In general, most patients should have surgery upfront to resect all that is potentially resectable. Rarely do we go right to medical therapy [and would consider this strategy only] for patients whose tumors are exclusively in the cavernous sinus, patients who are not good surgical candidates, or patients who prefer this approach.

Starting with surgery is important because if the patient needs adjuvant medical therapy, which many do, then the smaller the tumor and the lower the GH levels, the better the chances that medical therapy will be successful. In general, surgery is effective in 40%-50% of patients with normalization of IGF-1 levels, and that is because the majority of tumors are large and often do invade the surrounding areas.

For patients who have residual disease after surgery, medical therapy should be started. Most patients start on somatostatin analogues, which are effective and well tolerated. Some also start on a GH antagonist called pegvisomant, which is a medication that bypasses the pituitary adenoma and blocks GH systemically.

If a patient has adenoma resection and it is successful, then that's the end of the story and we monitor annually.

Medscape: Are there any contentious aspects to the treatment of acromegaly?

Katznelson: There is a question about whether medical therapy should be given upfront. There are no studies that have clearly shown that medical therapy will improve surgical outcomes.

In general, medical therapy is used upfront for patients who are poor surgical candidates. Medical therapy may also be considered for candidates who have an edematous pharynx, which makes intubation difficult and may be associated with significant sleep apnea syndrome that would be problematic post-op.

Or, a patient may have significant cardiovascular disease, thus increasing the risk for cardiomyopathy and heart failure. So there are situations where we may want to treat medically upfront to minimize surgical risk.

Medscape: How is the quality of life for patients with acromegaly?

Katznelson: Quality of life is a big issue with these patients. Patients with acromegaly have multiple comorbidities. They develop cardiac disease and they have sleep apnea syndrome. One of the most debilitating parts of the disease is skeletal problems, including arthropathy.

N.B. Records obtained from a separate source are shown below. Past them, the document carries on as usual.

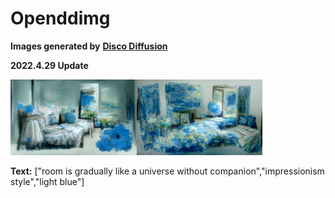 # Openddimg
**Images generated by** [**Disco Diffusion**](https://github.com/alembics/disco-diffusion)

**2022.4.29 Update**

<img src="img/img01.png" width="40%"><img src="img/img02.png" width="40%">

**Text:** ["room is gradually like a universe without companion","impressionism style","light blue"]
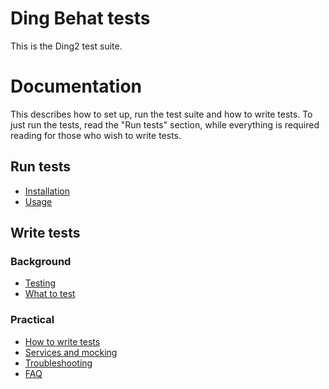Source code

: # Ding Behat tests #

This is the Ding2 test suite.

# Documentation #

This describes how to set up, run the test suite and how to write
tests. To just run the tests, read the "Run tests" section, while
everything is required reading for those who wish to write tests.

## Run tests ##
+ [Installation](./docs/install.md)
+ [Usage](./docs/usage.md)

## Write tests ##
### Background ###
+ [Testing](./docs/testing.md)
+ [What to test](./docs/what-to-test.md)

### Practical ###
+ [How to write tests](./docs/how-to-write-tests.md)
+ [Services and mocking](./docs/services-mock.md)
+ [Troubleshooting](./docs/troubleshooting.md)
+ [FAQ](./docs/faq.md)
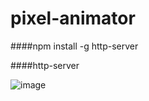 # pixel-animator

####npm install -g http-server

####http-server

![image](http://i.hizliresim.com/Yk9j9a.png)


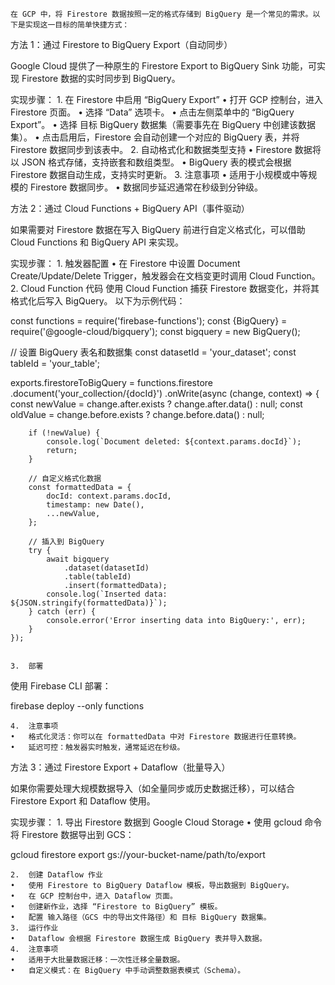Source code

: 	在 GCP 中，将 Firestore 数据按照一定的格式存储到 BigQuery 是一个常见的需求。以下是实现这一目标的简单快捷方式：

方法 1：通过 Firestore to BigQuery Export（自动同步）

Google Cloud 提供了一种原生的 Firestore Export to BigQuery Sink 功能，可实现 Firestore 数据的实时同步到 BigQuery。

实现步骤：
	1.	在 Firestore 中启用 “BigQuery Export”
	•	打开 GCP 控制台，进入 Firestore 页面。
	•	选择 “Data” 选项卡。
	•	点击左侧菜单中的 “BigQuery Export”。
	•	选择 目标 BigQuery 数据集（需要事先在 BigQuery 中创建该数据集）。
	•	点击启用后，Firestore 会自动创建一个对应的 BigQuery 表，并将 Firestore 数据同步到该表中。
	2.	自动格式化和数据类型支持
	•	Firestore 数据将以 JSON 格式存储，支持嵌套和数组类型。
	•	BigQuery 表的模式会根据 Firestore 数据自动生成，支持实时更新。
	3.	注意事项
	•	适用于小规模或中等规模的 Firestore 数据同步。
	•	数据同步延迟通常在秒级到分钟级。

方法 2：通过 Cloud Functions + BigQuery API（事件驱动）

如果需要对 Firestore 数据在写入 BigQuery 前进行自定义格式化，可以借助 Cloud Functions 和 BigQuery API 来实现。

实现步骤：
	1.	触发器配置
	•	在 Firestore 中设置 Document Create/Update/Delete Trigger，触发器会在文档变更时调用 Cloud Function。
	2.	Cloud Function 代码
使用 Cloud Function 捕获 Firestore 数据变化，并将其格式化后写入 BigQuery。
以下为示例代码：

const functions = require('firebase-functions');
const {BigQuery} = require('@google-cloud/bigquery');
const bigquery = new BigQuery();

// 设置 BigQuery 表名和数据集
const datasetId = 'your_dataset';
const tableId = 'your_table';

exports.firestoreToBigQuery = functions.firestore
    .document('your_collection/{docId}')
    .onWrite(async (change, context) => {
        const newValue = change.after.exists ? change.after.data() : null;
        const oldValue = change.before.exists ? change.before.data() : null;

        if (!newValue) {
            console.log(`Document deleted: ${context.params.docId}`);
            return;
        }

        // 自定义格式化数据
        const formattedData = {
            docId: context.params.docId,
            timestamp: new Date(),
            ...newValue,
        };

        // 插入到 BigQuery
        try {
            await bigquery
                .dataset(datasetId)
                .table(tableId)
                .insert(formattedData);
            console.log(`Inserted data: ${JSON.stringify(formattedData)}`);
        } catch (err) {
            console.error('Error inserting data into BigQuery:', err);
        }
    });


	3.	部署
使用 Firebase CLI 部署：

firebase deploy --only functions


	4.	注意事项
	•	格式化灵活：你可以在 formattedData 中对 Firestore 数据进行任意转换。
	•	延迟可控：触发器实时触发，通常延迟在秒级。

方法 3：通过 Firestore Export + Dataflow（批量导入）

如果你需要处理大规模数据导入（如全量同步或历史数据迁移），可以结合 Firestore Export 和 Dataflow 使用。

实现步骤：
	1.	导出 Firestore 数据到 Google Cloud Storage
	•	使用 gcloud 命令将 Firestore 数据导出到 GCS：

gcloud firestore export gs://your-bucket-name/path/to/export


	2.	创建 Dataflow 作业
	•	使用 Firestore to BigQuery Dataflow 模板，导出数据到 BigQuery。
	•	在 GCP 控制台中，进入 Dataflow 页面。
	•	创建新作业，选择 “Firestore to BigQuery” 模板。
	•	配置 输入路径（GCS 中的导出文件路径）和 目标 BigQuery 数据集。
	3.	运行作业
	•	Dataflow 会根据 Firestore 数据生成 BigQuery 表并导入数据。
	4.	注意事项
	•	适用于大批量数据迁移：一次性迁移全量数据。
	•	自定义模式：在 BigQuery 中手动调整数据表模式（Schema）。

The joint aches are problematic. If you see patients years out who are in remission and ask them what the biggest residual problem is from their acromegaly, it is joint pains.

What physicians need to understand is that even if the patient's GH levels are normal, there are comorbidities that need to be monitored and treated aggressively in parallel, including joint pains and heart disease.

For example, diabetes and heart disease do not melt away after surgery. Sleep apnea syndrome often improves but may also persist, so we recommend that patients have sleep studies after surgery, particularly if they have morning fatigue or snoring. These patients very commonly have continued sleep apnea syndrome.

Medscape: Is depression a factor in acromegaly?

Katznelson: There have been studies looking at the psychological outcomes of acromegaly, some of which are based on the fact that these patients are often disfigured. They have dysmorphic facies, which can lead to depression or anxiety. In addition, these patients often have low pituitary function because of the surgery and tumor size, which may also lead to depression. Depression has several different causes. We recommend that patients seek counseling if they show any evidence of depression.